Below are some records. Return exactly the lines from the one containing "image as anomalous or nominal" through the one containing "that contain anomalies", both included, and only those.

[Exercise inputs — start]

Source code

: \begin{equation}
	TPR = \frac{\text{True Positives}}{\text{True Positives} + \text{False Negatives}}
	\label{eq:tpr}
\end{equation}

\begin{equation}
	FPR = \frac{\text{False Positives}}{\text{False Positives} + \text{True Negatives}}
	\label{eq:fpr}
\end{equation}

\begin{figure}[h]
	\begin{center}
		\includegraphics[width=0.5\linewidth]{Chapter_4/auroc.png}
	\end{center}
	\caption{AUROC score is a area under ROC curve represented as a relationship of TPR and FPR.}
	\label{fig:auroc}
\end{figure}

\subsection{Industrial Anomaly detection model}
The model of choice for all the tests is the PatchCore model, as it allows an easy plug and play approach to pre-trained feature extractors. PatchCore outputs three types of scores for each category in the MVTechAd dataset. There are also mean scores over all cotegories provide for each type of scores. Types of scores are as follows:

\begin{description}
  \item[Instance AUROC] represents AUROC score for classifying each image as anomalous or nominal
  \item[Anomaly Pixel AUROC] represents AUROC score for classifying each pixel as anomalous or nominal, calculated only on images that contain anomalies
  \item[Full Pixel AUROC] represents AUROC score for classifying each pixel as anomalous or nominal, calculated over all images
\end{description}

[Exercise inputs — finish]

### Exercise result:
  \item[Instance AUROC] represents AUROC score for classifying each image as anomalous or nominal
  \item[Anomaly Pixel AUROC] represents AUROC score for classifying each pixel as anomalous or nominal, calculated only on images that contain anomalies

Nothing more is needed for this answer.